12.8.22

A dádiva da imigração

Manuel Carvalho, editorial, in Público on-line

A esmagadora maioria dos imigrantes quer o que inúmeras gerações de portugueses quiseram quando tiveram de partir: uma nova oportunidade para uma vida digna

O relatório da Comissão para a Igualdade e contra a Discriminação Racial (CICDR) de 2021 vale mais pelo que insinua do que pelo que revela em relação a agressões por motivos étnico-raciais. As 408 queixas apresentadas só podem representar uma pequena amostra da violência que todos os dias se comete contra negros, ciganos ou imigrantes. E, entre estes, o relatório confirma um disparo acentuado das queixas apresentadas por brasileiros. Depois da série de episódios de agressões contra esta comunidade, está na hora de os levar muito a sério e exigir não apenas respostas das autoridades, mas também a indignação e o protesto de toda a comunidade.
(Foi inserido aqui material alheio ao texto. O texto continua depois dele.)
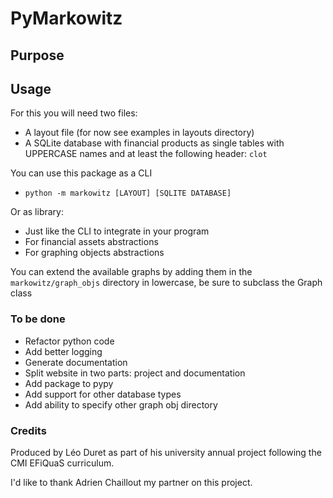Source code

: # PyMarkowitz

## Purpose

## Usage

For this you will need two files:

- A layout file (for now see examples in layouts directory)
- A SQLite database with financial products as single tables with UPPERCASE names and at least the
  following header: `clot`

You can use this package as a CLI

- `python -m markowitz [LAYOUT] [SQLITE DATABASE]`

Or as library:

- Just like the CLI to integrate in your program
- For financial assets abstractions
- For graphing objects abstractions

You can extend the available graphs by adding them in the `markowitz/graph_objs` directory in
lowercase, be sure to subclass the Graph class

### To be done

- Refactor python code
- Add better logging
- Generate documentation
- Split website in two parts: project and documentation
- Add package to pypy
- Add support for other database types
- Add ability to specify other graph obj directory

### Credits

Produced by Léo Duret as part of his university annual project following the CMI EFiQuaS curriculum.

I'd like to thank Adrien Chaillout my partner on this project.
O Presidente da República pode ter razão quando reage a agressões xenófobas ou racistas contra brasileiros dizendo que “não se deve generalizar” a autoria destes abusos à sociedade portuguesa. Mas, mesmo que defenda a punição dos prevaricadores, a sua mensagem contempla, ainda que de forma involuntária, uma condescendência e um relativismo potencialmente funestos. Mesmo que os crimes sejam praticados por uma minoria, subtraí-los à responsabilidade geral da sociedade tende a gerar indiferença ou demissão. Ora, o racismo e a xenofobia é um problema que nos ofende a todos. É um horror que não se combate apenas com a lei, mas também com a criação de uma pressão social capaz de tornar esses crimes mais intoleráveis.

E para que isso seja possível, há muito mais do que valores humanistas, a decência, a ética ou a lei a considerar. Há também um lado utilitário, ou egoísta. Os brasileiros, como os nepaleses ou franceses, fazem imensa falta ao país. Para suprir necessidades no mercado de trabalho, para garantir a sustentabilidade da Segurança Social, para reanimar o vazio das nossas escolas. Como fazem falta para reavivar a língua, para enriquecer a cultura ou para acentuar o cosmopolitismo. Como disse o presidente da Assembleia da República, “Portugal deve muito, mas mesmo muito, aos muitos milhares de imigrantes que aqui trabalham”.

Há riscos neste processo? Claro que os bolsonaristas, os criminosos, os que querem reconstruir nas nossas cidades as fortalezas dos condomínios fechados ou fazer quartos interiores indignos para as suas “babás” não são bem-vindos. Mas esses não são a regra que a extrema-direita agita como um fantasma. A esmagadora maioria quer o que inúmeras gerações de portugueses quiseram quando tiveram de emigrar: uma nova oportunidade para uma vida digna. Esses devem ser recebidos como uma benesse para um país que necessita de novas energias. A maioria dos portugueses há-de ser tolerante e aberta, mas, na defesa dos seus valores (e até dos seus interesses), tem de fazer mais prova desses valores e atitudes.